Procuraduría abre cinco investigaciones tras bombardeos en los que murieron quince menores

La Procuraduría General de la Nación inició cinco indagaciones disciplinarias para establecer si las operaciones militares realizadas durante el gobierno de Gustavo Petro contra las estructuras de alias Iván Mordisco respetaron los principios del Derecho Internacional Humanitario (DIH). La decisión se tomó tras la confirmación oficial de que quince menores de edad murieron en distintos bombardeos ejecutados en zonas de Guaviare y otras regiones del país.

De acuerdo con la información reportada por Medicina Legal y la Defensoría del Pueblo, la cifra de víctimas menores ascendió a quince después de la actualización entregada el lunes 17 de noviembre. El caso generó conmoción nacional y llevó al Ministerio Público a activar un seguimiento exhaustivo a las actuaciones de la Fuerza Pública en estos operativos.

Las indagaciones están bajo la dirección del procurador delegado para los Derechos Humanos, Néstor Ozuna, quien decretó pruebas para determinar si las tropas tenían conocimiento previo de la presencia de menores en los campamentos señalados como objetivos, así como para establecer si la participación de estos adolescentes tenía algún tipo de incidencia en las hostilidades. La Procuraduría también requirió información al Ministerio de Defensa y al Comando General de las Fuerzas Militares.

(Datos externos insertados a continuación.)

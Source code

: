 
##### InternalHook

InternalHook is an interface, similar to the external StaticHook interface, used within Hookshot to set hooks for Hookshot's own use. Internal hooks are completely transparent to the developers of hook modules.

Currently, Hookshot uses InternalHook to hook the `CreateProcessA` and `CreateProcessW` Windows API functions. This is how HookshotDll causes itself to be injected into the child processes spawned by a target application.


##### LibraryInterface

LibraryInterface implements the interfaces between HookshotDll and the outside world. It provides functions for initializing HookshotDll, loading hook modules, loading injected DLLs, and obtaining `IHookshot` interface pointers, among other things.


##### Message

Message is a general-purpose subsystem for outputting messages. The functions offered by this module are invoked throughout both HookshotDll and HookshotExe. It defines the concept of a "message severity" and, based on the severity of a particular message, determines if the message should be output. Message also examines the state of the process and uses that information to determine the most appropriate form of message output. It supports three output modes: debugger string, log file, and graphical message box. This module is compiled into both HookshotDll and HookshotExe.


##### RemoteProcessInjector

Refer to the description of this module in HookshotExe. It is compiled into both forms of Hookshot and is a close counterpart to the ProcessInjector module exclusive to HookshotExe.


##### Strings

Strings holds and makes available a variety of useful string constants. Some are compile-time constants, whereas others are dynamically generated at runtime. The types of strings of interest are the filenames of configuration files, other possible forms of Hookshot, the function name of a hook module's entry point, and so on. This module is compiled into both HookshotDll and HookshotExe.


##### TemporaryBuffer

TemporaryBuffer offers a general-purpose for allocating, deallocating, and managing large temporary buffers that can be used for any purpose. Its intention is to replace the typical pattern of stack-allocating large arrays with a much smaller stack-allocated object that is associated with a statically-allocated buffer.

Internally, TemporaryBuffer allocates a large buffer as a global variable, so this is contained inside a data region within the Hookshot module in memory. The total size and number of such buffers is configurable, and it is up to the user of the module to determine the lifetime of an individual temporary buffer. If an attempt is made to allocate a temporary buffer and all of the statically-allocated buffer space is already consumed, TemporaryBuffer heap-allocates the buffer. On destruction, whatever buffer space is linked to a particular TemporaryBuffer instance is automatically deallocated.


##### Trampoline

Entre los puntos centrales de la investigación está la verificación del cumplimiento del principio de precaución, uno de los pilares del DIH, que exige adoptar medidas para prevenir daños graves a personas protegidas. En ese sentido, se busca esclarecer si se aplicaron los protocolos correspondientes antes de autorizar los bombardeos en áreas donde pudiera haber menores reclutados.

La entidad confirmó además que el procurador delegado se trasladará a la zona para recabar material probatorio directo y entrevistar a autoridades locales. El objetivo es consolidar información que permita determinar si existió responsabilidad disciplinaria de funcionarios involucrados en la planeación o ejecución de estas operaciones.

La Procuraduría ya había expresado públicamente su condena al reclutamiento de menores por parte de grupos armados ilegales, calificándolo como una de las más graves violaciones a los derechos humanos. Sin embargo, insistió en la necesidad de que las acciones del Estado también se ajusten estrictamente a los estándares del DIH, especialmente en contextos donde pueden estar involucrados niños, niñas y adolescentes.

Por ahora, las cinco indagaciones avanzan de manera paralela mientras el país sigue atento a los resultados y a las eventuales responsabilidades que puedan derivarse de los operativos en los que murieron los quince menores. El caso vuelve a poner sobre la mesa los desafíos del conflicto armado y las implicaciones humanitarias de las acciones militares en zonas de presencia de grupos ilegales.